WORK TO BE COMPLETED:
Give back, word for word, only the lines from the one containing "Ce programme doit" to the end of the listing below.

======== INPUT DATA

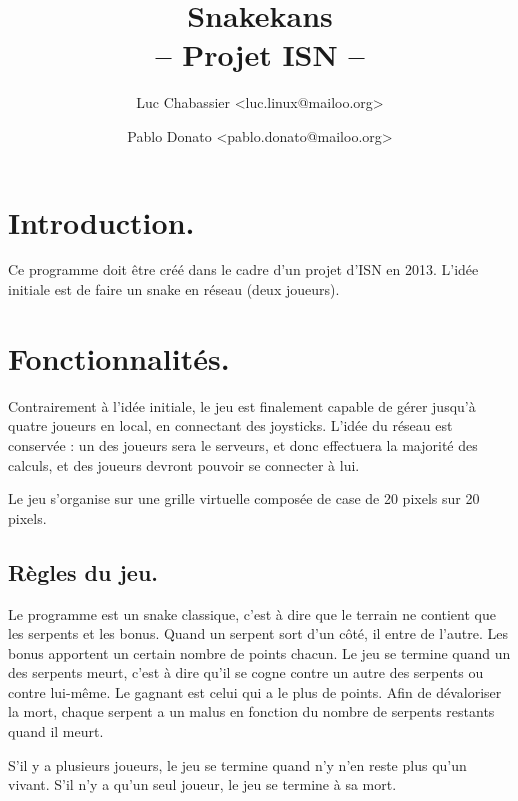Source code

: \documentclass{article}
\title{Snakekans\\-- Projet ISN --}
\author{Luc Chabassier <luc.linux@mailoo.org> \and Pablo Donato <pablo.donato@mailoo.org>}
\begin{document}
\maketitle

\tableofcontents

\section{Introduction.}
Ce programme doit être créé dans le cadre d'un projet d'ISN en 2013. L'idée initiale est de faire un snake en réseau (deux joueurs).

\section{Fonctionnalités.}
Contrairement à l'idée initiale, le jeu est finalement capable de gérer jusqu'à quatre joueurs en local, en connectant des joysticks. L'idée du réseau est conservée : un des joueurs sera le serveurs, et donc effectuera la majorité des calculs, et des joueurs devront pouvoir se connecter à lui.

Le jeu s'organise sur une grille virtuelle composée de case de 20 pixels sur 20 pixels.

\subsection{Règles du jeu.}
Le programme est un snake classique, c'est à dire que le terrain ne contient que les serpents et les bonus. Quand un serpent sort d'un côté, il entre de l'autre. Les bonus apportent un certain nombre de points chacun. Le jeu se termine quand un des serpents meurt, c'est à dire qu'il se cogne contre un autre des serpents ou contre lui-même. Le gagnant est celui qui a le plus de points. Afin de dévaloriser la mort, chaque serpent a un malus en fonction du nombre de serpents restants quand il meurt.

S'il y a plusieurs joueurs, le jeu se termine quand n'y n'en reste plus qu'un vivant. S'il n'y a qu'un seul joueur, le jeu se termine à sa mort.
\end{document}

================

OUTPUT FOR THIS TASK:
Ce programme doit être créé dans le cadre d'un projet d'ISN en 2013. L'idée initiale est de faire un snake en réseau (deux joueurs).

\section{Fonctionnalités.}
Contrairement à l'idée initiale, le jeu est finalement capable de gérer jusqu'à quatre joueurs en local, en connectant des joysticks. L'idée du réseau est conservée : un des joueurs sera le serveurs, et donc effectuera la majorité des calculs, et des joueurs devront pouvoir se connecter à lui.

Le jeu s'organise sur une grille virtuelle composée de case de 20 pixels sur 20 pixels.

\subsection{Règles du jeu.}
Le programme est un snake classique, c'est à dire que le terrain ne contient que les serpents et les bonus. Quand un serpent sort d'un côté, il entre de l'autre. Les bonus apportent un certain nombre de points chacun. Le jeu se termine quand un des serpents meurt, c'est à dire qu'il se cogne contre un autre des serpents ou contre lui-même. Le gagnant est celui qui a le plus de points. Afin de dévaloriser la mort, chaque serpent a un malus en fonction du nombre de serpents restants quand il meurt.

S'il y a plusieurs joueurs, le jeu se termine quand n'y n'en reste plus qu'un vivant. S'il n'y a qu'un seul joueur, le jeu se termine à sa mort.
\end{document}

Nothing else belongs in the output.